Nicolas Kuligowski
Je suis né en 1967, fils d’Eddie Kuligowski, photographe (prix Nièce 1976), j’ai passé mon enfance et mon adolescence à contempler des livres et des journaux de photographie de reportages, de guerre ou de mode souvent en noir et blanc, des univers terrifiants et séduisants à la fois. Peu intéressé par faire moi-même de la photo - ces images me paraîtront toujours inégalables - j’ai été attiré très jeune par la peinture. Après des études aux Beaux-arts de Paris, jai exploré les techniques, découvert les classiques, me suis lancé avec enthousiasme sur de grands formats colorés et gestuels. Au fil du temps, les effets d’effusions m’ont fatigué, j’en suis arrivé à une réflexion plus froide sur l’image photographique. Mimer la photo en peinture me rebute. Pourquoi réinterpréter en peinture une photo? J’ai réalisé que l’on peut travailler avec des photos et pas d’après photos. Le noir et blanc me sert de conducteur et la matière photographique est devenue un élément pictural.
La méthodologie que j’emploie consiste à superposer par un travail d’addition-soustraction des photographies venues d’horizon différent. Il est difficile, au final, de repérer les images d’origines, seul le nouvel effet produit compte. Les extraits d’images sont associés à différentes échelles. Les compositions produisent leur propre spatialité. Dans le tableau, le blanc de la toile fait office de nudité, les parties photographiques sont comme des tissus qui s’associent pour produire une composition en action. Les oeuvres réalisées participent de la photo et du graphisme; elles sont résolues en peinture. Les coups de pinceau viennent réécrire et interpréter le crénelage des pixels. Le piquet, le grain, les à-plats noirs de la photographie deviennent un vocabulaire en soi. Le blanc prend une importance cruciale, ils soutient à la fois la composition et nous offrent la fragilité de la toile vierge. Le noir crépite en fonction de la lumière suivant les traces des coups de pinceau.

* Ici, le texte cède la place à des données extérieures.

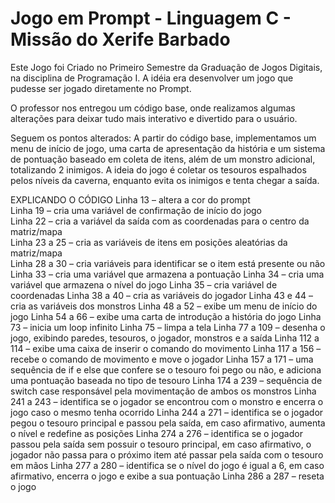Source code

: # Jogo em Prompt - Linguagem C - Missão do Xerife Barbado

Este Jogo foi Criado no Primeiro Semestre da Graduação de Jogos Digitais, na disciplina de Programação I.
A idéia era desenvolver um jogo que pudesse ser jogado diretamente no Prompt.

O professor nos entregou um código base, onde realizamos algumas alterações para deixar tudo mais interativo e divertido para o usuário.

Seguem os pontos alterados:
A partir do código base, implementamos um menu de início de jogo, uma carta de apresentação da história e um sistema de pontuação baseado em coleta de itens, além de um monstro adicional, totalizando 2 inimigos.
A ideia do jogo é coletar os tesouros espalhados pelos níveis da caverna, enquanto evita os inimigos e tenta chegar a saída.

EXPLICANDO O CÓDIGO
Linha 13 – altera a cor do prompt <br>
Linha 19 – cria uma variável de confirmação de início do jogo<br>
Linha 22 – cria a variável da saída com as coordenadas para o centro da matriz/mapa<br>
Linha 23 a 25 – cria as variáveis de itens em posições aleatórias da matriz/mapa<br>
Linha 28 a 30 – cria variáveis para identificar se o item está presente ou não
Linha 33 – cria uma variável que armazena a pontuação
Linha 34 – cria uma variável que armazena o nível do jogo
Linha 35 – cria variável de coordenadas
Linha 38 a 40 – cria as variáveis do jogador
Linha 43 e 44 – cria as variáveis dos monstros 
Linha 48 a 52 – exibe um menu de início do jogo
Linha 54 a 66 – exibe uma carta de introdução a história do jogo
Linha 73 – inicia um loop infinito
Linha 75 – limpa a tela
Linha 77 a 109 – desenha o jogo, exibindo paredes, tesouros, o jogador, monstros e a saída
Linha 112 a 114 – exibe uma caixa de inserir o comando do movimento
Linha 117 a 156 – recebe o comando de movimento e move o jogador
Linha 157 a 171 – uma sequência de if e else que confere se o tesouro foi pego ou não, e adiciona uma pontuação baseada no tipo de tesouro
Linha 174 a 239 – sequência de switch case responsável pela movimentação de ambos os monstros
Linha 241 a 243 – identifica se o jogador se encontrou com o monstro e encerra o jogo caso o mesmo tenha ocorrido
Linha 244 a 271 – identifica se o jogador pegou o tesouro principal e passou pela saída, em caso afirmativo, aumenta o nível e redefine as posições
Linha 274 a 276 – identifica se o jogador passou pela saída sem possuir o tesouro principal, em caso afirmativo, o jogador não passa para o próximo item até passar pela saída com o tesouro em mãos
Linha 277 a 280 – identifica se o nível do jogo é igual a 6, em caso afirmativo, encerra o jogo e exibe a sua pontuação
Linha 286 a 287 – reseta o jogo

Sur mon parcours, on reconnaîtra facilement des noms comme Andy Warhol, Robert Rauschenberg, Sigmar Polke, Christopher Wool, etc. Des artistes qui ont souvent créé des œuvres de manières mécaniques. Leur idée commune est d’éviter l’idée du beau, le résultat esthétique vient du process lui-même. Maltraiter des images permet de les revitaliser et de nous rafraîchir le regard. Ma démarche personnelle rejoint leurs préoccupations, elle consiste à saisir des images (issues souvent du déferlement des réseaux sociaux), et à les détruire. Leurs richesses factices, leurs conventions une fois ruinées apparaissent comme un monde en morceaux cherchant à se réinventer. Le noir et blanc est austère, il est de l’ordre du projet et du souvenir. Je cherche à produire une dynamique où de nouveaux récits peuvent exister.